3 minutes reading time
The fan above me is clicking. It hits the same defective groove on every rotation, measuring out seconds in this 120-square-foot room. The walls feel like they are closing in, squeezing the air out of the space until everything is tight, still, and utterly airless. It’s exactly how the ballot box feels when you step inside. The heat of the booth, the smell of sweat and stale promises lingering in the confined space, the weight of a rubber stamp in your hand. You stand there thinking you are making a choice, but the choices were locked in long before you walked in.

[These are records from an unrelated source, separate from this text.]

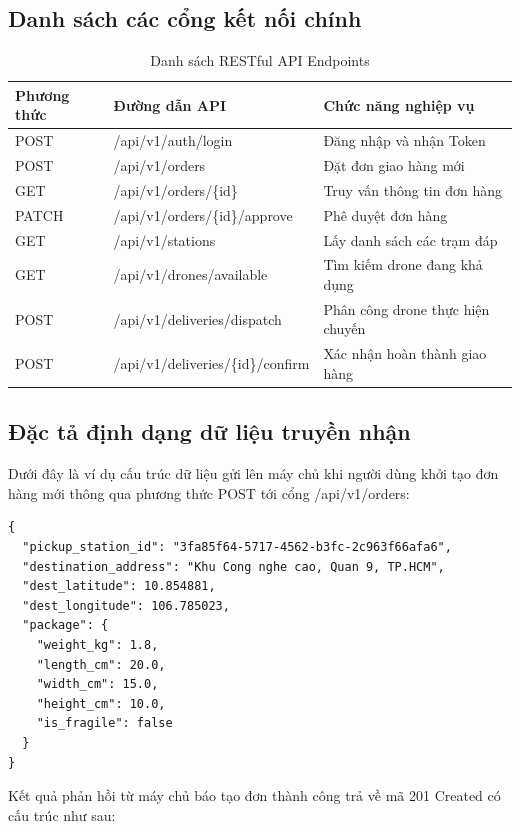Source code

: \subsection{Danh sách các cổng kết nối chính}
\begin{table}[htbp]
	\centering
	\begin{tabular}{|l|l|l|}
		\hline
		\textbf{Phương thức} & \textbf{Đường dẫn API} & \textbf{Chức năng nghiệp vụ} \\ \hline
		POST & /api/v1/auth/login & Đăng nhập và nhận Token \\ \hline
		POST & /api/v1/orders & Đặt đơn giao hàng mới \\ \hline
		GET & /api/v1/orders/\{id\} & Truy vấn thông tin đơn hàng \\ \hline
		PATCH & /api/v1/orders/\{id\}/approve & Phê duyệt đơn hàng \\ \hline
		GET & /api/v1/stations & Lấy danh sách các trạm đáp \\ \hline
		GET & /api/v1/drones/available & Tìm kiếm drone đang khả dụng \\ \hline
		POST & /api/v1/deliveries/dispatch & Phân công drone thực hiện chuyến \\ \hline
		POST & /api/v1/deliveries/\{id\}/confirm & Xác nhận hoàn thành giao hàng \\ \hline
	\end{tabular}
	\caption{Danh sách RESTful API Endpoints}
\end{table}

\subsection{Đặc tả định dạng dữ liệu truyền nhận}

\noindent Dưới đây là ví dụ cấu trúc dữ liệu gửi lên máy chủ khi người dùng khởi tạo đơn hàng mới thông qua phương thức POST tới cổng /api/v1/orders:

\begin{verbatim}
{
  "pickup_station_id": "3fa85f64-5717-4562-b3fc-2c963f66afa6",
  "destination_address": "Khu Cong nghe cao, Quan 9, TP.HCM",
  "dest_latitude": 10.854881,
  "dest_longitude": 106.785023,
  "package": {
    "weight_kg": 1.8,
    "length_cm": 20.0,
    "width_cm": 15.0,
    "height_cm": 10.0,
    "is_fragile": false
  }
}
\end{verbatim}

\noindent Kết quả phản hồi từ máy chủ báo tạo đơn thành công trả về mã 201 Created có cấu trúc như sau:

It is a meticulously engineered trap.
There is a label the Election Commission hands out like a knighthood to the chosen few: "Recognized Party." It sounds administrative, almost benign. It’s not. It is the legal definition of a cartel. If you manage to scramble over the arbitrary percentage hurdles and win this recognition, the state machinery practically carries you to the finish line.
If you are just a regular citizen trying to run, you are nothing. You are shoved into a lottery for a "free symbol." You might get a bucket, a ceiling fan, a pair of spectacles. Good luck explaining to a million voters across a sprawling district why they should stamp a bucket. The recognized parties? They get the lotus, the hand, the elephant, the cycle. The exclusive, permanent trademarks burned into the retinas of a billion people. Studies show having that preferred, recognized symbol alone hands you a twenty percent advantage. The independent doesn't lose because his ideas are worse; he loses because his visual identity is an erasure. He is a ghost fighting against multi-million-dollar corporate branding.
Then there is the airtime. Recognizing a party means the state broadcaster gives them free slots on television and radio. Free propaganda, beamed into every living room, subsidized by the very tax money I pay. They hand over multiple copies of the electoral rolls for free, while the challenger has to scrape and pay to figure out who is even allowed to vote in his own neighborhood.
The cartel protects itself. They sit in their air-conditioned rooms, tweaking the requirements just enough so the gate stays shut behind them. Once you are in, the system covers your expenses, protects your symbol, and blasts your face across the national airwaves. The outsider is starved out before the race even begins.
I am sitting here, listening to that fan click. The sheer weight of this machinery is paralyzing. You walk into that hot little booth thinking you are participating in a democracy, but you are just performing a ritual. A hollow, meaningless gesture inside an empty shell. They have built the walls so high, and made the air so thin, that nobody else can ever breathe.